── GIVEN DATA ──

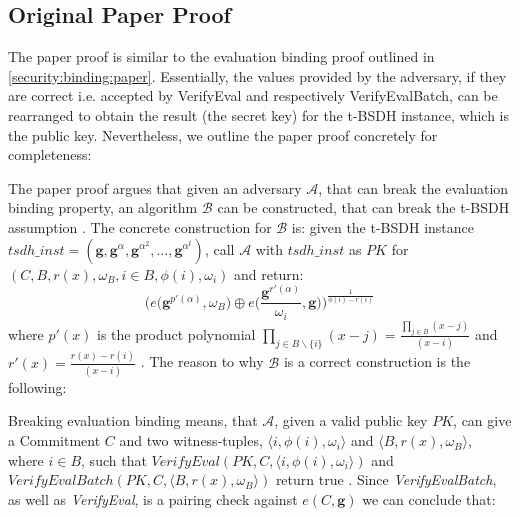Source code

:\subsection*{Original Paper Proof}
The paper proof is similar to the evaluation binding proof outlined in \ref{security:binding:paper}. Essentially, the values provided by the adversary, if they are correct i.e. accepted by VerifyEval and respectively VerifyEvalBatch, can be rearranged to obtain the result (the secret key) for the t-BSDH instance, which is the public key. Nevertheless, we outline the paper proof concretely for completeness:

The paper proof argues that given an adversary $\mathcal{A}$, that can break the evaluation binding property, an algorithm $\mathcal{B}$ can be constructed, that can break the t-BSDH assumption \parencite{KZG}. The concrete construction for $\mathcal{B}$ is: given the t-BSDH instance $tsdh\_inst =(\mathbf{g}, \mathbf{g}^{\alpha}, \mathbf{g}^{\alpha^2},\dots, \mathbf{g}^{\alpha^t})$, call $\mathcal{A}$ with $tsdh\_inst$ as $PK$ for $(C,B, r(x), \omega_B, i \in B,\phi(i),\omega_i)$ and return: 
$$ \biggl(e\biggl(\mathbf{g}^{p'(\alpha)}, \omega_B\biggr) \oplus e\biggl(\frac{\mathbf{g}^{r'(\alpha)}}{\omega_i}, \mathbf{g}\biggr)\biggr)^{\frac{1}{\phi(i)-r(i)}}$$
where $p'(x)$ is the product polynomial $\prod_{j\in B\backslash\{i\}}^{}(x-j) = \frac{\prod_{j\in B}^{}(x-j)}{(x-i)}$ and $r'(x)=\frac{r(x)-r(i)}{(x-i)}$ \parencite{KZG}.
The reason to why $\mathcal{B}$ is a correct construction is the following: 

Breaking evaluation binding means, that $\mathcal{A}$, given a valid public key $PK$, can give a Commitment $C$ and two witness-tuples, $\langle i, \phi(i),\omega_i\rangle$ and $\langle B, r(x), \omega_B\rangle$, where $i \in B$, such that $VerifyEval(PK, C,\langle i,\phi(i), \omega_i\rangle )$ and $VerifyEvalBatch(PK, C,\langle B,r(x), \omega_B\rangle )$ return true \parencite{KZG}. Since \textit{VerifyEvalBatch}, as well as \textit{VerifyEval}, is a pairing check against $e(C,\mathbf{g})$ we can conclude that: 

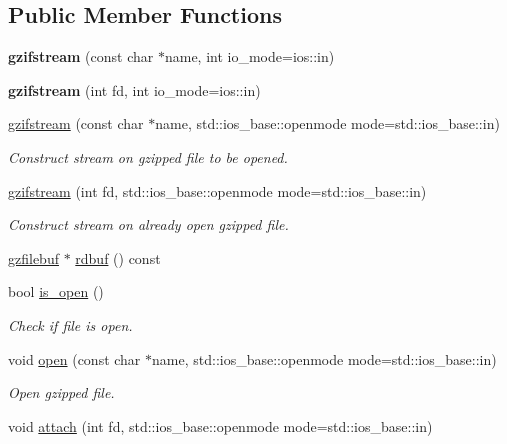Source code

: \subsection*{Public Member Functions}
\begin{DoxyCompactItemize}
\item 
\mbox{\label{classgzifstream_a56e464903ee517fb3377f9d8a2977694}} 
{\bfseries gzifstream} (const char $\ast$name, int io\+\_\+mode=ios\+::in)
\item 
\mbox{\label{classgzifstream_ab1380a28c963c7b3b85dc63d0d11cc1a}} 
{\bfseries gzifstream} (int fd, int io\+\_\+mode=ios\+::in)
\item 
\hyperlink{classgzifstream_a90f6e0eea83b7ce3c64f755b51b5b011}{gzifstream} (const char $\ast$name, std\+::ios\+\_\+base\+::openmode mode=std\+::ios\+\_\+base\+::in)
\begin{DoxyCompactList}\small\item\em Construct stream on gzipped file to be opened. \end{DoxyCompactList}\item 
\hyperlink{classgzifstream_aa5ab9dcc3ab35bffe781f4c49239826e}{gzifstream} (int fd, std\+::ios\+\_\+base\+::openmode mode=std\+::ios\+\_\+base\+::in)
\begin{DoxyCompactList}\small\item\em Construct stream on already open gzipped file. \end{DoxyCompactList}\item 
\hyperlink{classgzfilebuf}{gzfilebuf} $\ast$ \hyperlink{classgzifstream_a1c5a0ab4f99f8d8e3406af7bfd82b133}{rdbuf} () const
\item 
bool \hyperlink{classgzifstream_a8e9de13b311b698ef0ccc276b71c7941}{is\+\_\+open} ()
\begin{DoxyCompactList}\small\item\em Check if file is open. \end{DoxyCompactList}\item 
void \hyperlink{classgzifstream_a8105f9300d36dafbe8b10c204583f5a1}{open} (const char $\ast$name, std\+::ios\+\_\+base\+::openmode mode=std\+::ios\+\_\+base\+::in)
\begin{DoxyCompactList}\small\item\em Open gzipped file. \end{DoxyCompactList}\item 
void \hyperlink{classgzifstream_a24aff901c395acbdaddb7878f4ddb7aa}{attach} (int fd, std\+::ios\+\_\+base\+::openmode mode=std\+::ios\+\_\+base\+::in)

\end{DoxyCompactItemize}
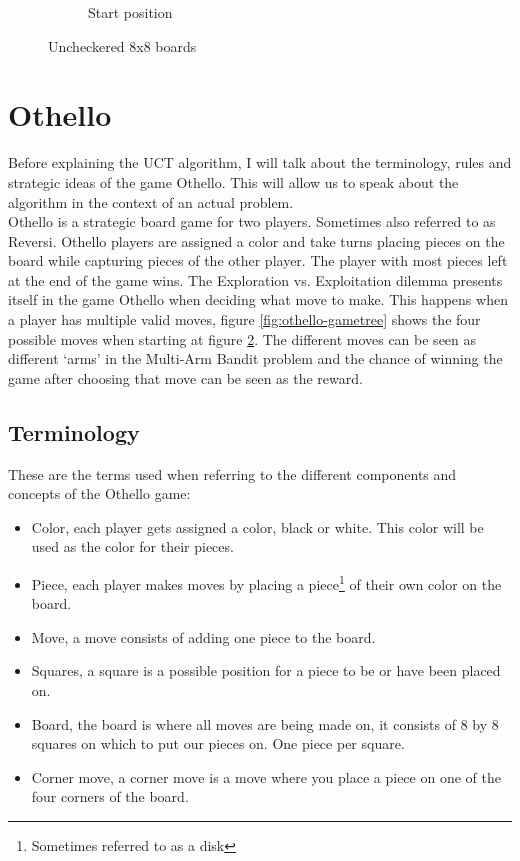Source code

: \documentclass[
11pt, %
english, %
singlespacing, %
headsepline, %
]{MastersDoctoralThesis} %
\begin{document}
\begin{figure}
\begin{subfigure}{.4\textwidth}
		\caption{Start position}
		\label{fig:othello-startposition}		
	\end{subfigure}
	\caption{Uncheckered 8x8 boards}
\end{figure}
\section{Othello}
Before explaining the UCT algorithm, I will talk about the terminology, rules and strategic ideas of the game Othello. This will allow us to speak about the algorithm in the context of an actual problem.\\

Othello is a strategic board game for two players. Sometimes also referred to as Reversi. Othello players are assigned a color and take turns placing pieces on the board while capturing pieces of the other player. The player with most pieces left at the end of the game wins. The Exploration vs. Exploitation dilemma presents itself in the game Othello when deciding what move to make. This happens when a player has multiple valid moves, figure \ref{fig:othello-gametree} shows the four possible moves when starting at figure \ref{fig:othello-startposition}. The different moves can be seen as different `arms' in the Multi-Arm Bandit problem and the chance of winning the game after choosing that move can be seen as the reward.\\
\subsection{Terminology}
These are the terms used when referring to the different components and concepts of the Othello game:
\begin{itemize}
	\item Color, each player gets assigned a color, black or white. This color will be used as the color for their pieces.
	\item Piece, each player makes moves by placing a piece\footnote{Sometimes referred to as a disk} of their own color on the board.
	\item Move, a move consists of adding one piece to the board.
	\item Squares, a square is a possible position for a piece to be or have been placed on. 
	\item Board, the board is where all moves are being made on, it consists of 8 by 8 squares on which to put our pieces on. One piece per square.
	\item Corner move, a corner move is a move where you place a piece on one of the four corners of the board.

\end{itemize}
\end{document}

───

- WORK REQUIRED
Write the number of lines in the data above that contain "square", adding no other words.

- RESULT OF THE TASK
2